Refiere igualmente un gran número de milagros obrados en la tumba de San Félix, así como curaciones instantáneas y salvaciones de graves peligros. Afirma que él mismo fue testigo ocular de alguno de esos prodigios y declara que nunca recurrió a la intercesión del santo, sin recibir socorro inmediato. También San Agustín nos dejó una narración de los milagros obrados en el santuario de San Félix. En aquella época, no estaba permitido enterrar a los muertos dentro de los muros de la ciudad. Como la iglesia de San Félix se hallaba fuera de las murallas de Nola, muchos cristianos pedían ser sepultados en ella para que su fe y devoción les conservaran bajo la protección del santo, aun después de la muerte. San Paulino consultó el caso con San Agustín, quien le respondió en su obra sobre "El cuidado de los muertos," en la que demuestra que la fe y devoción de quienes querían ser sepultados en la iglesia de San Félix no era inútil, pues ahí participarían del fruto de las buenas obras de los peregrinos.

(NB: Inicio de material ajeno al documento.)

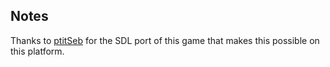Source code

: ## Notes

Thanks to [ptitSeb](https://github.com/ptitSeb/hydracastlelabyrinth) for the SDL port of this game that makes this possible on this platform.

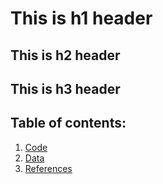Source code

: # This is h1 header



## This is h2 header

## This is h3 header

## Table of contents:
1. [Code](https://github.com/Chrisssstian/test-site/tree/main/code)
2. [Data](https://github.com/Chrisssstian/test-site/tree/main/data)
3. [References](https://github.com/Chrisssstian/test-site/tree/main/references)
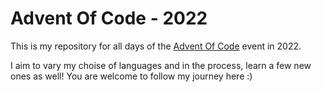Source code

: # Advent Of Code - 2022

This is my repository for all days of the [Advent Of Code](https://adventofcode.com) event in 2022.

I aim to vary my choise of languages and in the process, learn a few new ones as well! You are welcome to follow my journey here :)
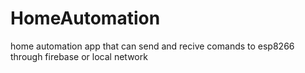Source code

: # HomeAutomation
home automation app that can send and recive comands to esp8266 through firebase or local network

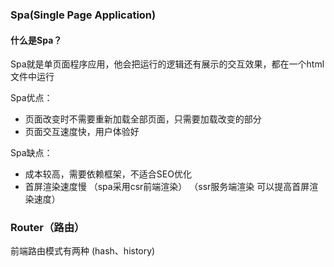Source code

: ### Spa(Single Page Application)

#### 什么是Spa？

Spa就是单页面程序应用，他会把运行的逻辑还有展示的交互效果，都在一个html文件中运行

Spa优点：

- 页面改变时不需要重新加载全部页面，只需要加载改变的部分
- 页面交互速度快，用户体验好

Spa缺点：

- 成本较高，需要依赖框架，不适合SEO优化
- 首屏渲染速度慢 （spa采用csr前端渲染） （ssr服务端渲染 可以提高首屏渲染速度）



### Router（路由）

前端路由模式有两种 (hash、history)
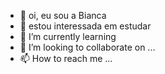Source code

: - 👋 oi, eu sou a Bianca 
- 👀 estou interessada em estudar 
- 🌱 I’m currently learning 
- 💞️ I’m looking to collaborate on ...
- 📫 How to reach me ...

<!---
BiaZarpellon/BiaZarpellon is a ✨ special ✨ repository because its `README.md` (this file) appears on your GitHub profile.
You can click the Preview link to take a look at your changes.
--->
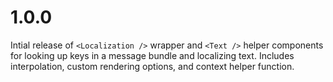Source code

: # 1.0.0

Intial release of `<Localization />` wrapper and `<Text />` helper components for looking up keys in a message bundle and localizing text. Includes interpolation, custom rendering options, and context helper function.
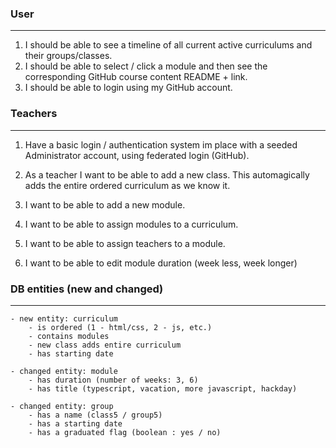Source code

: ### User
---
1. I should be able to see a timeline of all current active curriculums and their groups/classes.
2. I should be able to select / click a module and then see the corresponding GitHub course content README + link.
3. I should be able to login using my GitHub account.


### Teachers
---
1. Have a basic login / authentication system im place with a seeded Administrator account, using federated login (GitHub).
2. As a teacher I want to be able to add a new class. This automagically adds the entire ordered curriculum as we know it.

3. I want to be able to add a new module.
4. I want to be able to assign modules to a curriculum.
5. I want to be able to assign teachers to a module.
6. I want to be able to edit module duration (week less, week longer)


### DB entities (new and changed)
---

    - new entity: curriculum
        - is ordered (1 - html/css, 2 - js, etc.)
        - contains modules
        - new class adds entire curriculum
        - has starting date

    - changed entity: module
        - has duration (number of weeks: 3, 6)
        - has title (typescript, vacation, more javascript, hackday)
        
    - changed entity: group
        - has a name (class5 / group5)
        - has a starting date
        - has a graduated flag (boolean : yes / no)
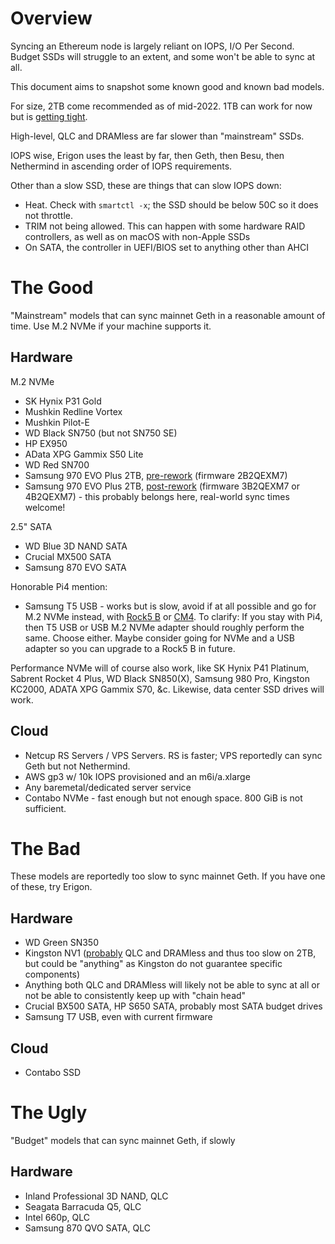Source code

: # Overview

Syncing an Ethereum node is largely reliant on IOPS, I/O Per Second. Budget SSDs will struggle to an extent, and some won't be able to sync at all.

This document aims to snapshot some known good and known bad models. 

For size, 2TB come recommended as of mid-2022. 1TB can work for now but is [getting tight](https://gist.github.com/yorickdowne/e4b271e1cbe8c8873884e08705084362).

High-level, QLC and DRAMless are far slower than "mainstream" SSDs.

IOPS wise, Erigon uses the least by far, then Geth, then Besu, then Nethermind in ascending order of IOPS requirements.

Other than a slow SSD, these are things that can slow IOPS down:
- Heat. Check with `smartctl -x`; the SSD should be below 50C so it does not throttle.
- TRIM not being allowed. This can happen with some hardware RAID controllers, as well as on macOS with non-Apple SSDs
- On SATA, the controller in UEFI/BIOS set to anything other than AHCI

# The Good

"Mainstream" models that can sync mainnet Geth in a reasonable amount of time. Use M.2 NVMe if your machine supports it.

## Hardware

M.2 NVMe
- SK Hynix P31 Gold
- Mushkin Redline Vortex
- Mushkin Pilot-E
- WD Black SN750 (but not SN750 SE)
- HP EX950
- AData XPG Gammix S50 Lite
- WD Red SN700
- Samsung 970 EVO Plus 2TB, [pre-rework](https://www.tomshardware.com/news/samsung-is-swapping-ssd-parts-too) (firmware 2B2QEXM7)
- Samsung 970 EVO Plus 2TB, [post-rework](https://www.tomshardware.com/news/samsung-is-swapping-ssd-parts-too) (firmware 3B2QEXM7 or 4B2QEXM7) - this probably belongs here, real-world sync times welcome!

2.5" SATA
- WD Blue 3D NAND SATA
- Crucial MX500 SATA
- Samsung 870 EVO SATA

Honorable Pi4 mention:

- Samsung T5 USB - works but is slow, avoid if at all possible and go for M.2 NVMe instead, with [Rock5 B](https://ameridroid.com/products/rock5-model-b) or [CM4](https://thepihut.com/products/pci-e-to-m-2-adapter-for-raspberry-pi-cm4-io-board). To clarify: If you stay with Pi4, then T5 USB or USB M.2 NVMe adapter should roughly perform the same. Choose either. Maybe consider going for NVMe and a USB adapter so you can upgrade to a Rock5 B in future.

Performance NVMe will of course also work, like SK Hynix P41 Platinum, Sabrent Rocket 4 Plus, WD Black SN850(X), Samsung 980 Pro, Kingston KC2000, ADATA XPG Gammix S70, &c. Likewise, data center SSD drives will work.

## Cloud

- Netcup RS Servers / VPS Servers. RS is faster; VPS reportedly can sync Geth but not Nethermind.
- AWS gp3 w/ 10k IOPS provisioned and an m6i/a.xlarge
- Any baremetal/dedicated server service
- Contabo NVMe - fast enough but not enough space. 800 GiB is not sufficient.

# The Bad

These models are reportedly too slow to sync mainnet Geth. If you have one of these, try Erigon.

## Hardware

- WD Green SN350
- Kingston NV1 ([probably](https://www.techpowerup.com/290339/psa-kingston-nv1-ssd-comes-with-a-hardware-spec-lottery-tlc-or-qlc-smi-or-phison) QLC and DRAMless and thus too slow on 2TB, but could be "anything" as Kingston do not guarantee specific components)
- Anything both QLC and DRAMless will likely not be able to sync at all or not be able to consistently keep up with "chain head"
- Crucial BX500 SATA, HP S650 SATA, probably most SATA budget drives
- Samsung T7 USB, even with current firmware

## Cloud

- Contabo SSD

# The Ugly

"Budget" models that can sync mainnet Geth, if slowly

## Hardware

- Inland Professional 3D NAND, QLC
- Seagata Barracuda Q5, QLC
- Intel 660p, QLC
- Samsung 870 QVO SATA, QLC
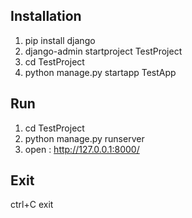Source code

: 
## Installation
1. pip install django
2. django-admin startproject TestProject
3. cd TestProject
4. python manage.py startapp TestApp



## Run
1. cd TestProject 
2. python manage.py runserver
3. open : http://127.0.0.1:8000/


## Exit
ctrl+C exit
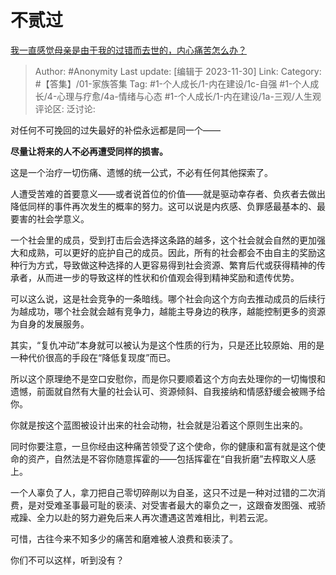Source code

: # 不贰过
[我一直感觉母亲是由于我的过错而去世的，内心痛苦怎么办？](https://www.zhihu.com/question/598417297/answer/3308508492)

> Author: #Anonymity
> Last update: [编辑于 2023-11-30]
> Link:
> Category: #【答集】/01-家族答集
> Tag: #1-个人成长/1-内在建设/1c-自强 #1-个人成长/4-心理与疗愈/4a-情绪与心态 #1-个人成长/1-内在建设/1a-三观/人生观
> 评论区:
> 泛讨论:

对任何不可挽回的过失最好的补偿永远都是同一个——

**尽量让将来的人不必再遭受同样的损害。**

这是一个治疗一切伤痛、遗憾的统一公式，不必有任何其他探索了。

人遭受苦难的首要意义——或者说首位的价值——就是驱动幸存者、负疚者去做出降低同样的事件再次发生的概率的努力。这可以说是内疚感、负罪感最基本的、最要害的社会学意义。

一个社会里的成员，受到打击后会选择这条路的越多，这个社会就会自然的更加强大和成熟，可以更好的庇护自己的成员。因此，所有的社会都会不由自主的奖励这种行为方式，导致做这种选择的人更容易得到社会资源、繁育后代或获得精神的传承者，从而进一步的导致这样的性状和价值观会得到精神奖励和遗传优势。

可以这么说，这是社会竞争的一条暗线。哪个社会向这个方向去推动成员的后续行为越成功，哪个社会就会越有竞争力，越能主导身边的秩序，越能控制更多的资源为自身的发展服务。

其实，“复仇冲动”本身就可以被认为是这个性质的行为，只是还比较原始、用的是一种代价很高的手段在“降低复现度”而已。

所以这个原理绝不是空口安慰你，而是你只要顺着这个方向去处理你的一切悔恨和遗憾，前面就自然有大量的社会认可、资源倾斜、自我接纳和情感舒缓会被赐予给你。

你就是按这个蓝图被设计出来的社会动物，社会就是沿着这个原则生出来的。

同时你要注意，一旦你经由这种痛苦领受了这个使命，你的健康和富有就是这个使命的资产，自然法是不容你随意挥霍的——包括挥霍在“自我折磨”去榨取义人感上。

一个人辜负了人，拿刀把自己零切碎剮以为自圣，这只不过是一种对过错的二次消费，是对受难圣事最可耻的亵渎、对受害者最大的辜负之一，这跟奋发图强、戒骄戒躁、全力以赴的努力避免后来人再次遭遇这苦难相比，判若云泥。

可惜，古往今来不知多少的痛苦和磨难被人浪费和亵渎了。

你们不可以这样，听到没有？
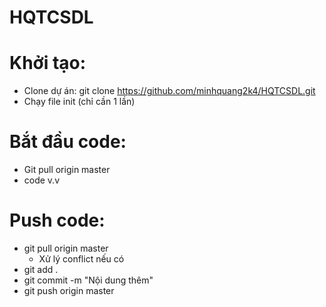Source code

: # HQTCSDL

# Khởi tạo:

* Clone dự án: git clone https://github.com/minhquang2k4/HQTCSDL.git
* Chạy file init (chỉ cần 1 lần)

# Bắt đầu code:

* Git pull origin master
* code v.v

# Push code:

* git pull origin master
  * Xử lý conflict nếu có
* git add .
* git commit -m "Nội dung thêm"
* git push origin master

Aunque no murió de manera violenta, es reconocido como mártir por los numerosos sufrimientos que pasó durante su vida. Su cuerpo fue ocultado en la basílica de Cimitile y su sepulcro se convirtió en lugar de peregrinación: su tumba fue llamada «Ara Veritatis», porque se decía que podía indicar si el testimonio que se daba era verdadero. En Roma le fue consagrada una basílica.


                               Basílica paleocristiana de Cimitile: ahora tumba de Félix de Nola.